Learning disabilities (including reading, written language and math disabilities) were diagnosed using research criteria based on 3 formulas. In each of the following formulas, X is equal to the study subject’s IQ score, and Y represents the predicted standard score from the achievement test. The regression formula–Minnesota (RFM), Y<17.40+ 0.62X, is issued by the Minnesota Department of Education.18 Children classified as having LD by this formula had standard scores in academic achievement that were more than 1.75 SD below their predicted standard score from an individually administered measure of cognitive ability (IQ). The value 0.62 represents the correlation between IQ and achievement used in the formula from the state of Minnesota. The discrepancy (DS) nonregression method was used in Minnesota Independent School District No. 535 before 1989 and included the school years of the children in our birth cohort. By using this approach, differences between standard scores on measures of intelligence and aptitude and measures of test achievement that were believed to be important varied by grade as follows: (1) kindergarten-3rd grade, 15 or more standard score points difference, with achievement lower; (2) 4th–6 th grade, 19 or more points difference, achievement lower; and (3) 7th –12 th grade, 23 or more points difference.
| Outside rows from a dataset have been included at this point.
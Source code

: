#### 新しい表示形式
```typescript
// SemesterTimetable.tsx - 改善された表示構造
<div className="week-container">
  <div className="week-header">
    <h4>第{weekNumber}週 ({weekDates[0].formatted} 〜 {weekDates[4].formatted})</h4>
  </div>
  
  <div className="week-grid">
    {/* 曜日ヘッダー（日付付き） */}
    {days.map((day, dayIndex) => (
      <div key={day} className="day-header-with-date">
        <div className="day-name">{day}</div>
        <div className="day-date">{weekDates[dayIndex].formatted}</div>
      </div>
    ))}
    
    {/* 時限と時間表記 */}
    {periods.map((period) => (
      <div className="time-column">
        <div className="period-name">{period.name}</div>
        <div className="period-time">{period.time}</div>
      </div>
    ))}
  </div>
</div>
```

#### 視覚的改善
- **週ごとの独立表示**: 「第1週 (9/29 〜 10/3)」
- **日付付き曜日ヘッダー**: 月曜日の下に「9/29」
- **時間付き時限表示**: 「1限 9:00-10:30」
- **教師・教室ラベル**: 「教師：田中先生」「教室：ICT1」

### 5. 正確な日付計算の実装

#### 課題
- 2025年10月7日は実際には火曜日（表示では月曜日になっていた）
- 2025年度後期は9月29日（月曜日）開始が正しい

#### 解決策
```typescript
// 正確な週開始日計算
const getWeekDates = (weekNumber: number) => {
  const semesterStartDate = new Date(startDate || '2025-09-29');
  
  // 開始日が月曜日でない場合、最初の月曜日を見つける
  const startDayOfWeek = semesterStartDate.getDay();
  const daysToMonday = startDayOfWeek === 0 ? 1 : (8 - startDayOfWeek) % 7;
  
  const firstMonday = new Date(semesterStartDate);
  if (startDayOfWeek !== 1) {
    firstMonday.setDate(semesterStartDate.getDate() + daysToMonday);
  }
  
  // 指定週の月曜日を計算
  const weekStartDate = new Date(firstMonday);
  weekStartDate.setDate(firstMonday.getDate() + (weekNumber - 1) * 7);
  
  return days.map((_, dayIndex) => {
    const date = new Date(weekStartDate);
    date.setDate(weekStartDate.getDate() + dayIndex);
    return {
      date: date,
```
Finally, the low-achievement method (X≥80 (aptitude) and Y≤90 (achievement) represents a recent concept in identifying LD independent of measured cognitive ability, assuming that cognitive ability is at least in the low average range.19 Children meeting the criteria prior to age 19 for at least one of the three LDs (reading, written language, and math disabilities) using IQ and achievement scores obtained within the same calendar year were identified as LD cases regardless of presence or absence of any comorbid conditions.13
We identified all members of the birth cohort who underwent any type of surgery or diagnostic procedure requiring general anesthesia prior to their 4th birthday, using the Mayo Clinic Surgical Information Retrieval System and a similar resource for procedures performed at Olmsted County Medical Center. The choice of age range was based on the analogous developmental stage of animal models in which anesthetic effects on neurodevelopment have been shown.1,20 Procedures such as neonatal circumcision performed without anesthesia were excluded from review.
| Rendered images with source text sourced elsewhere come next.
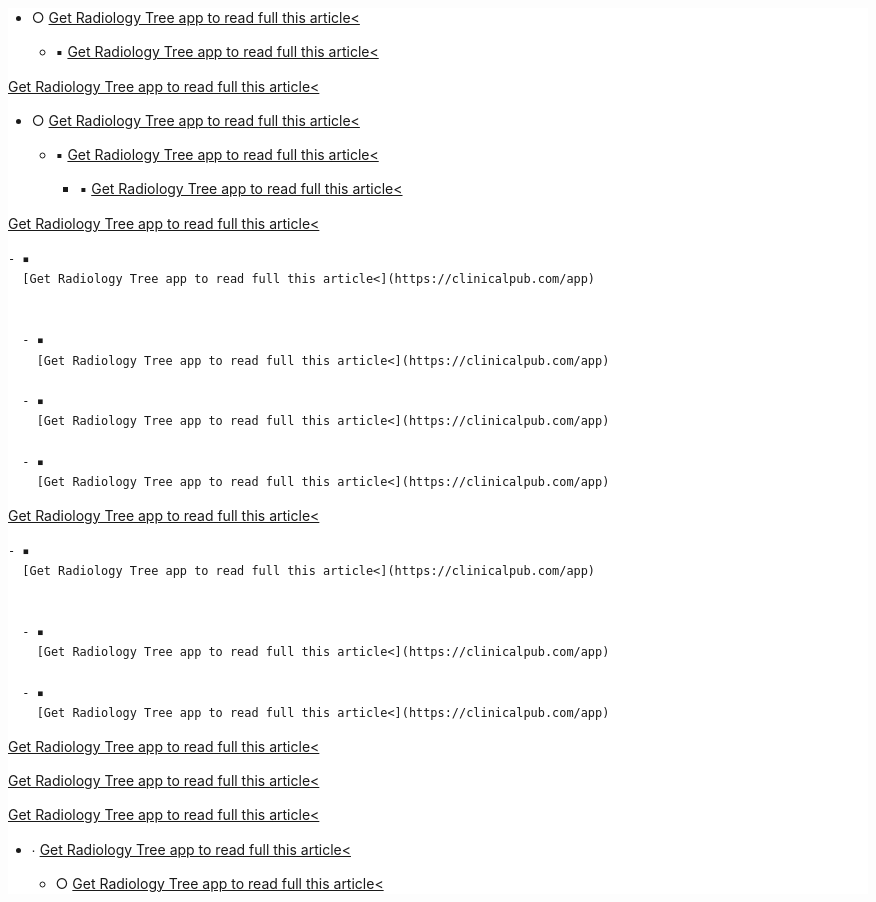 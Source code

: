   - ○
    [Get Radiology Tree app to read full this article<](https://clinicalpub.com/app)


    - ▪
      [Get Radiology Tree app to read full this article<](https://clinicalpub.com/app)


[Get Radiology Tree app to read full this article<](https://clinicalpub.com/app)

  - ○
    [Get Radiology Tree app to read full this article<](https://clinicalpub.com/app)


    - ▪
      [Get Radiology Tree app to read full this article<](https://clinicalpub.com/app)


      - ▪
        [Get Radiology Tree app to read full this article<](https://clinicalpub.com/app)


[Get Radiology Tree app to read full this article<](https://clinicalpub.com/app)

    - ▪
      [Get Radiology Tree app to read full this article<](https://clinicalpub.com/app)


      - ▪
        [Get Radiology Tree app to read full this article<](https://clinicalpub.com/app)

      - ▪
        [Get Radiology Tree app to read full this article<](https://clinicalpub.com/app)

      - ▪
        [Get Radiology Tree app to read full this article<](https://clinicalpub.com/app)


[Get Radiology Tree app to read full this article<](https://clinicalpub.com/app)

    - ▪
      [Get Radiology Tree app to read full this article<](https://clinicalpub.com/app)


      - ▪
        [Get Radiology Tree app to read full this article<](https://clinicalpub.com/app)

      - ▪
        [Get Radiology Tree app to read full this article<](https://clinicalpub.com/app)


[Get Radiology Tree app to read full this article<](https://clinicalpub.com/app)

[Get Radiology Tree app to read full this article<](https://clinicalpub.com/app)

[Get Radiology Tree app to read full this article<](https://clinicalpub.com/app)

- ∙
[Get Radiology Tree app to read full this article<](https://clinicalpub.com/app)


  - ○
    [Get Radiology Tree app to read full this article<](https://clinicalpub.com/app)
For the children undergoing anesthesia, the following information was abstracted: American Society of Anesthesiologists physical status (ASA PS) classification, type of surgery or procedure and urgency, total duration of anesthesia, number of anesthetic exposures, age(s) at which exposure occurred, anesthetic agents (inhalational, intravenous, sedatives), and co-morbidities (including syndromes that can be associated with mental retardation, congenital heart disease, and neurological diseases). For all children in the cohort (including those who did not receive anesthesia), sex, gestational age at birth, birth weight, APGAR (Activity, Pulse, Grimace, Appearance, Respiration) scores at 1 and 5 min (APGARs were available for children born 1980–1982), complications of pregnancy, complications of labor and delivery, the number of births (multiple or single), need for induced labor, as well as mother’s and father’s age and level of education (<12 years, 12 years, >12 years), were available from birth certificates.
The primary outcome for the current analysis was LD based on individually administered IQ and academic achievement test scores using any of the 3 standard formulas for determining the presence of reading written language or math LDs. The primary risk factor of interest for this investigation was exposure to general anesthesia under the age of 4. Preliminary analyses were performed to compare demographic, pregnancy and delivery, and parental characteristics between those who were exposed versus unexposed to general anesthesia under the age of 4 using the two-sample t-test (or rank sum test) for continuous variables and the chi-square test (or Fisher’s exact test) for categorical variables.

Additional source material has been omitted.